Collected data:

━━━━━━━━

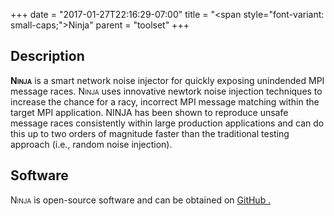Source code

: +++
date = "2017-01-27T22:16:29-07:00"
title = "<span style=\"font-variant: small-caps;\">Ninja</span>"
parent = "toolset"
+++

## Description

<span style="font-variant: small-caps;"><b>Ninja</b></span> is a smart network noise injector
for quickly exposing unindended MPI message races.
<span style="font-variant: small-caps;">Ninja</span> uses innovative newtork noise injection
techniques to increase the chance for a racy, incorrect MPI message matching within the target
MPI application. NINJA has been shown to reproduce unsafe message races consistently within
large production applications and can do this up to two orders of magnitude faster than the
traditional testing approach (i.e., random noise injection).

## Software

<span style="font-variant: small-caps;">Ninja</span> is open-source software and can be obtained on <a class="smooth-link" title="GitHub" href="https://github.com/PRUNERS/NINJA">GitHub <i class="fa fa-github"></i>.
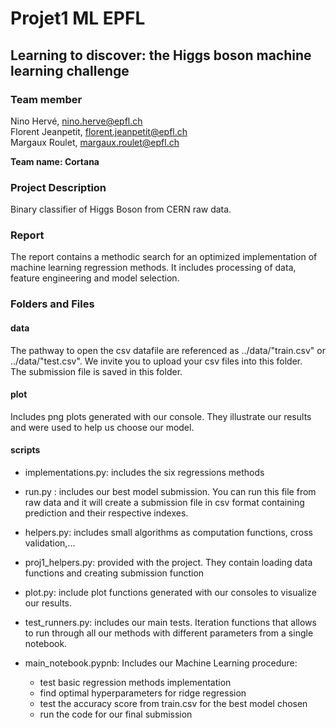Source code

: # Projet1 ML EPFL

## Learning to discover: the Higgs boson machine learning challenge

### Team member
Nino Hervé, nino.herve@epfl.ch   
Florent Jeanpetit, florent.jeanpetit@epfl.ch   
Margaux Roulet, margaux.roulet@epfl.ch  

**Team name: Cortana**

### Project Description
Binary classifier of Higgs Boson from CERN raw data.

### Report
The report contains a methodic search for an optimized implementation of machine learning regression methods. It includes processing of data, feature engineering and model selection.

### Folders and Files
#### data
The pathway to open the csv datafile are referenced as ../data/"train.csv" or ../data/"test.csv". We invite you to upload your csv files into this folder.  
The submission file is saved in this folder.

#### plot
Includes png plots generated with our console. They illustrate our results and were used to help us choose our model.

#### scripts
* implementations.py: includes the six regressions methods
* run.py : includes our best model submission. You can run this file from raw data and it will create a submission file in csv format containing prediction and their respective indexes.
* helpers.py: includes small algorithms as computation functions, cross validation,...
* proj1_helpers.py: provided with the project. They contain loading data functions and creating submission function
* plot.py: include plot functions generated with our consoles to visualize our results.
* test_runners.py: includes our main tests. Iteration functions that allows to run through all our methods with different parameters from a single notebook.

* main_notebook.pypnb: Includes our Machine Learning procedure:
  * test basic regression methods implementation
  * find optimal hyperparameters for ridge regression
  * test the accuracy score from train.csv for the best model chosen
  * run the code for our final submission
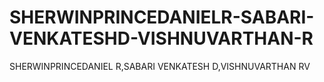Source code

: # SHERWINPRINCEDANIELR-SABARI-VENKATESHD-VISHNUVARTHAN-R
SHERWINPRINCEDANIEL R,SABARI VENKATESH D,VISHNUVARTHAN RV
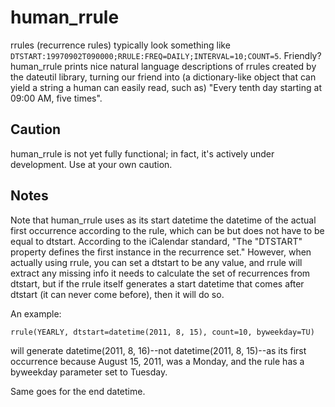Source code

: # human_rrule #

rrules (recurrence rules) typically look something like `DTSTART:19970902T090000;RRULE:FREQ=DAILY;INTERVAL=10;COUNT=5`. Friendly? human_rrule prints nice natural language descriptions of rrules created by the dateutil library, turning our friend into (a dictionary-like object that can yield a string a human can easily read, such as) "Every tenth day starting at 09:00 AM, five times".

## Caution ##

human_rrule is not yet fully functional; in fact, it's actively under development. Use at your own caution.

## Notes ##

Note that human_rrule uses as its start datetime the datetime of the actual first occurrence according to the rule, which can be but does not have to be equal to dtstart. According to the iCalendar standard, "The "DTSTART" property defines the first instance in the recurrence set." However, when actually using rrule, you can set a dtstart to be any value, and rrule will extract any missing info it needs to calculate the set of recurrences from dtstart, but if the rrule itself generates a start datetime that comes after dtstart (it can never come before), then it will do so.

An example:

    rrule(YEARLY, dtstart=datetime(2011, 8, 15), count=10, byweekday=TU)

will generate datetime(2011, 8, 16)--not datetime(2011, 8, 15)--as its first occurrence because August 15, 2011, was a Monday, and the rule has a byweekday parameter set to Tuesday.

Same goes for the end datetime. 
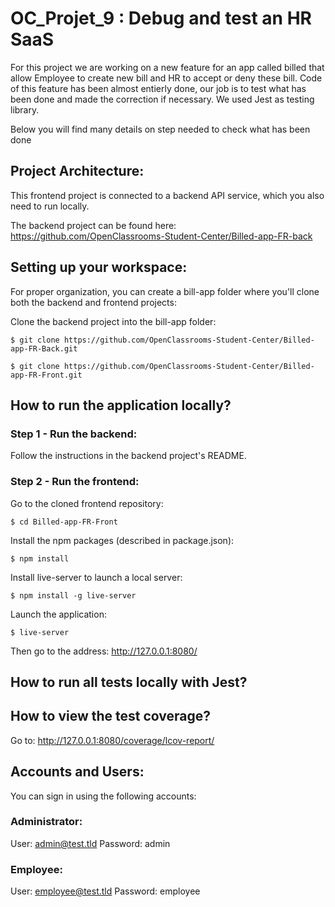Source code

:# OC_Projet_9 : Debug and test an HR SaaS 

For this project we are working on a new feature for an app called billed that allow Employee to create new bill and HR to accept or deny these bill. 
Code of this feature has been almost entierly done, our job is to test what has been done and made the correction if necessary. 
We used Jest as testing library. 

Below you will find many details on step needed to check what has been done 


## Project Architecture:
This frontend project is connected to a backend API service, which you also need to run locally.

The backend project can be found here: https://github.com/OpenClassrooms-Student-Center/Billed-app-FR-back

## Setting up your workspace:
For proper organization, you can create a bill-app folder where you'll clone both the backend and frontend projects:

Clone the backend project into the bill-app folder:

`$ git clone https://github.com/OpenClassrooms-Student-Center/Billed-app-FR-Back.git` 

`$ git clone https://github.com/OpenClassrooms-Student-Center/Billed-app-FR-Front.git`

## How to run the application locally?
### Step 1 - Run the backend:
Follow the instructions in the backend project's README.

### Step 2 - Run the frontend:
Go to the cloned frontend repository:

`$ cd Billed-app-FR-Front`

Install the npm packages (described in package.json):

`$ npm install`

Install live-server to launch a local server:

`$ npm install -g live-server`

Launch the application: 

`$ live-server`

Then go to the address: http://127.0.0.1:8080/

## How to run all tests locally with Jest?

## How to view the test coverage?
Go to: http://127.0.0.1:8080/coverage/lcov-report/

## Accounts and Users:
You can sign in using the following accounts:

### Administrator:
User: admin@test.tld
Password: admin

### Employee:
User: employee@test.tld
Password: employee


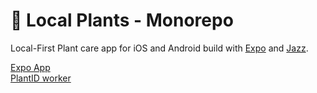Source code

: # 🌱 Local Plants - Monorepo

Local-First Plant care app for iOS and Android build with [Expo](https://expo.dev) and [Jazz](https://jazz.tools).

[Expo App](./expo-app/README.md)  
[PlantID worker](./plantid-worker/README.md)
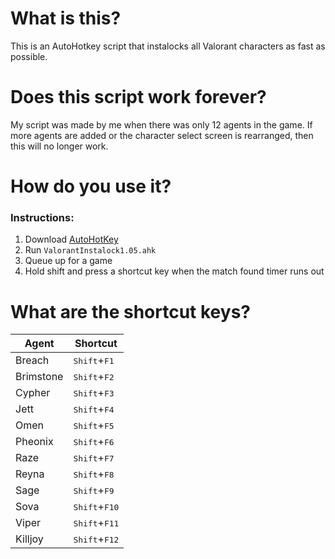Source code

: # What is this?
This is an AutoHotkey script that instalocks all Valorant characters as fast as possible.


# Does this script work forever?
My script was made by me when there was only 12 agents in the game. If more agents are added or the character select screen is rearranged, then this will no longer work.


# How do you use it?
### Instructions:
 1. Download [AutoHotKey](https://www.autohotkey.com/)
 2. Run ``ValorantInstalock1.05.ahk`` 
 3. Queue up for a game
 4. Hold shift and press a shortcut key when the match found timer runs out


# What are the shortcut keys?
Agent | Shortcut
 --- | ---
Breach |<kbd>Shift</kbd>+<kbd>F1</kbd>
Brimstone |<kbd>Shift</kbd>+<kbd>F2</kbd>
Cypher |<kbd>Shift</kbd>+<kbd>F3</kbd>
Jett |<kbd>Shift</kbd>+<kbd>F4</kbd>
Omen |<kbd>Shift</kbd>+<kbd>F5</kbd>
Pheonix |<kbd>Shift</kbd>+<kbd>F6</kbd>
Raze |<kbd>Shift</kbd>+<kbd>F7</kbd>
Reyna |<kbd>Shift</kbd>+<kbd>F8</kbd>
Sage |<kbd>Shift</kbd>+<kbd>F9</kbd>
Sova |<kbd>Shift</kbd>+<kbd>F10</kbd>
Viper |<kbd>Shift</kbd>+<kbd>F11</kbd>
Killjoy |<kbd>Shift</kbd>+<kbd>F12</kbd>
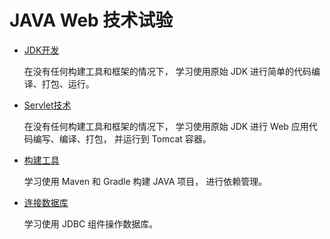 # JAVA Web 技术试验

- [JDK开发](JDKDemo/README.md)
  
  在没有任何构建工具和框架的情况下，
  学习使用原始 JDK 进行简单的代码编译、打包、运行。
- [Servlet技术](ServletDemo/README.md)
  
  在没有任何构建工具和框架的情况下，
  学习使用原始 JDK 进行 Web 应用代码编写、编译、打包，
  并运行到 Tomcat 容器。
- [构建工具](Building/README.md)

  学习使用 Maven 和 Gradle 构建 JAVA 项目，
  进行依赖管理。
- [连接数据库](TryMySQL/README.md)

  学习使用 JDBC 组件操作数据库。

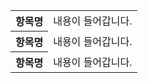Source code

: <!DOCTYPE html>
<html lang="en">
<head>
    <meta charset="UTF-8">
    <meta http-equiv="X-UA-Compatible" content="IE=edge">
    <meta name="viewport" content="width=device-width, initial-scale=1.0">
</head>
<body>
    <table class="type03">
      <tr>
        <th scope="row">항목명</th>
        <td>내용이 들어갑니다.</td>
      </tr>
      <tr>
        <th scope="row">항목명</th>
        <td>내용이 들어갑니다.</td>
      </tr>
      <tr>
        <th scope="row">항목명</th>
        <td>내용이 들어갑니다.</td>
      </tr>
    </table>
</body>
</html>
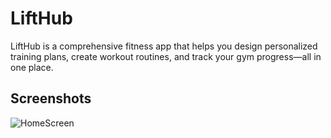 # LiftHub
LiftHub is a comprehensive fitness app that helps you design personalized training plans, create workout routines, and track your gym progress—all in one place.

## Screenshots
![HomeScreen](documents/app_screenshots/homeView.png)
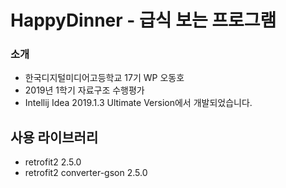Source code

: # HappyDinner - 급식 보는 프로그램

### 소개

* 한국디지털미디어고등학교 17기 WP 오동호
* 2019년 1학기 자료구조 수행평가
* Intellij Idea 2019.1.3 Ultimate Version에서 개발되었습니다.


## 사용 라이브러리

* retrofit2 2.5.0
* retrofit2 converter-gson 2.5.0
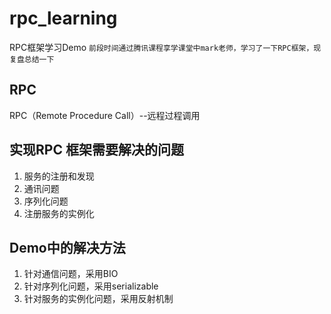 # rpc_learning
RPC框架学习Demo
`前段时间通过腾讯课程享学课堂中mark老师，学习了一下RPC框架，现复盘总结一下`

## RPC
RPC（Remote Procedure Call）--远程过程调用

## 实现RPC 框架需要解决的问题
1. 服务的注册和发现
2. 通讯问题
3. 序列化问题
4. 注册服务的实例化

## Demo中的解决方法
1. 针对通信问题，采用BIO
2. 针对序列化问题，采用serializable
3. 针对服务的实例化问题，采用反射机制
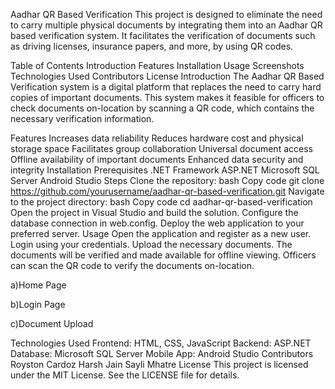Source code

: Aadhar QR Based Verification
This project is designed to eliminate the need to carry multiple physical documents by integrating them into an Aadhar QR based verification system. It facilitates the verification of documents such as driving licenses, insurance papers, and more, by using QR codes.

Table of Contents
Introduction
Features
Installation
Usage
Screenshots
Technologies Used
Contributors
License
Introduction
The Aadhar QR Based Verification system is a digital platform that replaces the need to carry hard copies of important documents. This system makes it feasible for officers to check documents on-location by scanning a QR code, which contains the necessary verification information.

Features
Increases data reliability
Reduces hardware cost and physical storage space
Facilitates group collaboration
Universal document access
Offline availability of important documents
Enhanced data security and integrity
Installation
Prerequisites
.NET Framework
ASP.NET
Microsoft SQL Server
Android Studio
Steps
Clone the repository:
bash
Copy code
git clone https://github.com/yourusername/aadhar-qr-based-verification.git
Navigate to the project directory:
bash
Copy code
cd aadhar-qr-based-verification
Open the project in Visual Studio and build the solution.
Configure the database connection in web.config.
Deploy the web application to your preferred server.
Usage
Open the application and register as a new user.
Login using your credentials.
Upload the necessary documents.
The documents will be verified and made available for offline viewing.
Officers can scan the QR code to verify the documents on-location.

a)Home Page

b)Login Page

c)Document Upload

Technologies Used
Frontend: HTML, CSS, JavaScript
Backend: ASP.NET
Database: Microsoft SQL Server
Mobile App: Android Studio
Contributors
Royston Cardoz
Harsh Jain
Sayli Mhatre
License
This project is licensed under the MIT License. See the LICENSE file for details.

━━━━━━━━

Assignment -> Transcribe exactly the lines above, beginning at the one with "- 급식 보는 프로그램" and going up to and including the one with "2. 针对序列化问题，采用serializable". Pictures do not belong in the copy.

Answer to this problem ->
: # HappyDinner - 급식 보는 프로그램

### 소개

* 한국디지털미디어고등학교 17기 WP 오동호
* 2019년 1학기 자료구조 수행평가
* Intellij Idea 2019.1.3 Ultimate Version에서 개발되었습니다.


## 사용 라이브러리

* retrofit2 2.5.0
* retrofit2 converter-gson 2.5.0
 # rpc_learning
RPC框架学习Demo
`前段时间通过腾讯课程享学课堂中mark老师，学习了一下RPC框架，现复盘总结一下`

## RPC
RPC（Remote Procedure Call）--远程过程调用

## 实现RPC 框架需要解决的问题
1. 服务的注册和发现
2. 通讯问题
3. 序列化问题
4. 注册服务的实例化

## Demo中的解决方法
1. 针对通信问题，采用BIO
2. 针对序列化问题，采用serializable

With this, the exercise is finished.